- [REQUIREMENT]: Reproduce, without alteration, every line of the data; exclude the images.

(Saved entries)
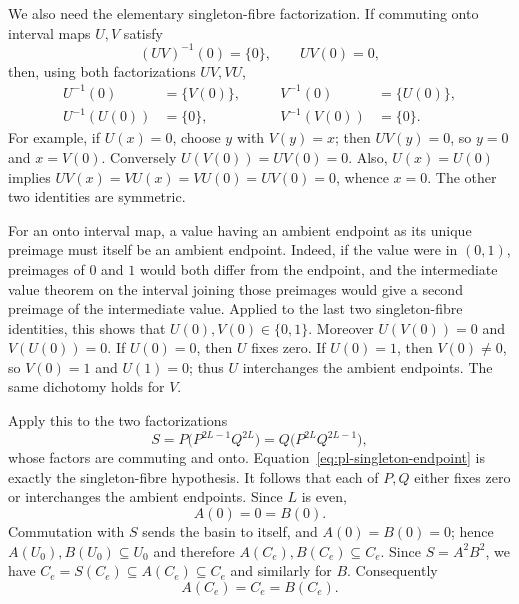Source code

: \documentclass[11pt]{article}
\theoremstyle{definition}
\theoremstyle{remark}
\begin{document}
We also need the elementary singleton-fibre factorization.  If commuting
onto interval maps \(U,V\) satisfy
\[
 (UV)^{-1}(0)=\{0\},\qquad UV(0)=0,
\]
then, using both factorizations \(UV,VU\),
\[
\begin{alignedat}{2}
 U^{-1}(0)&=\{V(0)\},\qquad&V^{-1}(0)&=\{U(0)\},\\
 U^{-1}(U(0))&=\{0\},&V^{-1}(V(0))&=\{0\}.
\end{alignedat}
\]
For example, if $U(x)=0$, choose $y$ with $V(y)=x$; then
$UV(y)=0$, so $y=0$ and $x=V(0)$.  Conversely $U(V(0))=UV(0)=0$.
Also, $U(x)=U(0)$ implies
$UV(x)=VU(x)=VU(0)=UV(0)=0$, whence $x=0$.  The other two identities are
symmetric.

For an onto interval map, a value having an ambient endpoint as its unique
preimage must itself be an ambient endpoint.  Indeed, if the value were in
$(0,1)$, preimages of $0$ and $1$ would both differ from the endpoint, and
the intermediate value theorem on the interval joining those preimages
would give a second preimage of the intermediate value.  Applied to the last
two singleton-fibre identities, this shows that $U(0),V(0)\in\{0,1\}$.
Moreover $U(V(0))=0$ and $V(U(0))=0$.  If $U(0)=0$, then $U$ fixes zero.
If $U(0)=1$, then $V(0)\neq0$, so $V(0)=1$ and $U(1)=0$; thus $U$
interchanges the ambient endpoints.  The same dichotomy holds for $V$.

Apply this to the two factorizations
\[
 S=P\bigl(P^{2L-1}Q^{2L}\bigr)
  =Q\bigl(P^{2L}Q^{2L-1}\bigr),
\]
whose factors are commuting and onto.  Equation~\eqref{eq:pl-singleton-endpoint}
is exactly the singleton-fibre hypothesis.  It follows that each of \(P,Q\)
either fixes zero or interchanges the ambient endpoints.  Since \(L\) is even,
\[
 A(0)=0=B(0).
\]
Commutation with $S$ sends the basin to itself, and $A(0)=B(0)=0$; hence
$A(U_0),B(U_0)\subseteq U_0$ and therefore
\(A(C_e),B(C_e)\subseteq C_e\).  Since
\(S=A^2B^2\), we have
$C_e=S(C_e)\subseteq A(C_e)\subseteq C_e$ and similarly for $B$.
Consequently
\[
 A(C_e)=C_e=B(C_e).
\]
\end{document}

- [EXERCISE OUTPUT]:
Source code

: \documentclass[11pt]{article}
\theoremstyle{definition}
\theoremstyle{remark}
\begin{document}
We also need the elementary singleton-fibre factorization.  If commuting
onto interval maps \(U,V\) satisfy
\[
 (UV)^{-1}(0)=\{0\},\qquad UV(0)=0,
\]
then, using both factorizations \(UV,VU\),
\[
\begin{alignedat}{2}
 U^{-1}(0)&=\{V(0)\},\qquad&V^{-1}(0)&=\{U(0)\},\\
 U^{-1}(U(0))&=\{0\},&V^{-1}(V(0))&=\{0\}.
\end{alignedat}
\]
For example, if $U(x)=0$, choose $y$ with $V(y)=x$; then
$UV(y)=0$, so $y=0$ and $x=V(0)$.  Conversely $U(V(0))=UV(0)=0$.
Also, $U(x)=U(0)$ implies
$UV(x)=VU(x)=VU(0)=UV(0)=0$, whence $x=0$.  The other two identities are
symmetric.

For an onto interval map, a value having an ambient endpoint as its unique
preimage must itself be an ambient endpoint.  Indeed, if the value were in
$(0,1)$, preimages of $0$ and $1$ would both differ from the endpoint, and
the intermediate value theorem on the interval joining those preimages
would give a second preimage of the intermediate value.  Applied to the last
two singleton-fibre identities, this shows that $U(0),V(0)\in\{0,1\}$.
Moreover $U(V(0))=0$ and $V(U(0))=0$.  If $U(0)=0$, then $U$ fixes zero.
If $U(0)=1$, then $V(0)\neq0$, so $V(0)=1$ and $U(1)=0$; thus $U$
interchanges the ambient endpoints.  The same dichotomy holds for $V$.

Apply this to the two factorizations
\[
 S=P\bigl(P^{2L-1}Q^{2L}\bigr)
  =Q\bigl(P^{2L}Q^{2L-1}\bigr),
\]
whose factors are commuting and onto.  Equation~\eqref{eq:pl-singleton-endpoint}
is exactly the singleton-fibre hypothesis.  It follows that each of \(P,Q\)
either fixes zero or interchanges the ambient endpoints.  Since \(L\) is even,
\[
 A(0)=0=B(0).
\]
Commutation with $S$ sends the basin to itself, and $A(0)=B(0)=0$; hence
$A(U_0),B(U_0)\subseteq U_0$ and therefore
\(A(C_e),B(C_e)\subseteq C_e\).  Since
\(S=A^2B^2\), we have
$C_e=S(C_e)\subseteq A(C_e)\subseteq C_e$ and similarly for $B$.
Consequently
\[
 A(C_e)=C_e=B(C_e).
\]
\end{document}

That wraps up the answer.